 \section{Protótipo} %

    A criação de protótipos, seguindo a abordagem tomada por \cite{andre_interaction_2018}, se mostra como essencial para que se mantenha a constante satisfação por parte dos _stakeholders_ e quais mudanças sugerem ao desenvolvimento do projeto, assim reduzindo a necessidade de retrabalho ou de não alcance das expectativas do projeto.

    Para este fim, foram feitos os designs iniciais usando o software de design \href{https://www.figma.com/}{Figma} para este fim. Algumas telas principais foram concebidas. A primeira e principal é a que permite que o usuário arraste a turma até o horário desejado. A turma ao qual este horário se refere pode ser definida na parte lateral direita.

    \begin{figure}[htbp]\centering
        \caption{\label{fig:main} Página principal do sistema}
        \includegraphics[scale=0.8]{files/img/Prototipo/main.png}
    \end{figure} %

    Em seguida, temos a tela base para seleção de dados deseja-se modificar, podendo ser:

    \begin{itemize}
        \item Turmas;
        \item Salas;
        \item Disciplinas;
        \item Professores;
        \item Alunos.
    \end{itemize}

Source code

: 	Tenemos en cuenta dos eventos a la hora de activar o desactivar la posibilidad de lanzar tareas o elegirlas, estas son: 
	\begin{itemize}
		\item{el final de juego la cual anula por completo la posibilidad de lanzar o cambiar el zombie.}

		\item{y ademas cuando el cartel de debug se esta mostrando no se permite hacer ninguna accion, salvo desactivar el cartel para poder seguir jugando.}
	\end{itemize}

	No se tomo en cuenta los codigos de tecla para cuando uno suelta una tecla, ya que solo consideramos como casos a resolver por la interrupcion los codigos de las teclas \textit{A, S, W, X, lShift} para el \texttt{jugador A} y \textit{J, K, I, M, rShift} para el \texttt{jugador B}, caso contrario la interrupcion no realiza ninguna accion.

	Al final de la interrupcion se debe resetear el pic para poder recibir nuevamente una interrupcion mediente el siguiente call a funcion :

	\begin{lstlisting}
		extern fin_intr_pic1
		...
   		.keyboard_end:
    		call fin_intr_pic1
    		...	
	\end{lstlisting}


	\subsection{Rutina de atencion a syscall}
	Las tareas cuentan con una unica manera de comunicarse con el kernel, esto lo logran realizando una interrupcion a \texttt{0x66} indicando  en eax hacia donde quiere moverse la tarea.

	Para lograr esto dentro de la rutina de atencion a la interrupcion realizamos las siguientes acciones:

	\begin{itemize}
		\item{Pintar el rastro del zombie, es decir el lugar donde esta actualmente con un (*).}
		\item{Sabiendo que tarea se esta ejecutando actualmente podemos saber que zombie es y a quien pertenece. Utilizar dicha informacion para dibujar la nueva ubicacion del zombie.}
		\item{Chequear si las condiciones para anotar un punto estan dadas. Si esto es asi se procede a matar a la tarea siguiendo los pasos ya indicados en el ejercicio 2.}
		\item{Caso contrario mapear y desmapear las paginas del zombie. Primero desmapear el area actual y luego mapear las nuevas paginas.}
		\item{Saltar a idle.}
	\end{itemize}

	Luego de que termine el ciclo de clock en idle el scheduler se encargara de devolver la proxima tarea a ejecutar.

════════════════════

= Assigned task =
Return a word-for-word copy of the lines above from the one holding "Para lograr esto" through the one holding "el rastro del", with both of them included and nothing besides.

= Task solution =
	Para lograr esto dentro de la rutina de atencion a la interrupcion realizamos las siguientes acciones:

	\begin{itemize}
		\item{Pintar el rastro del zombie, es decir el lugar donde esta actualmente con un (*).}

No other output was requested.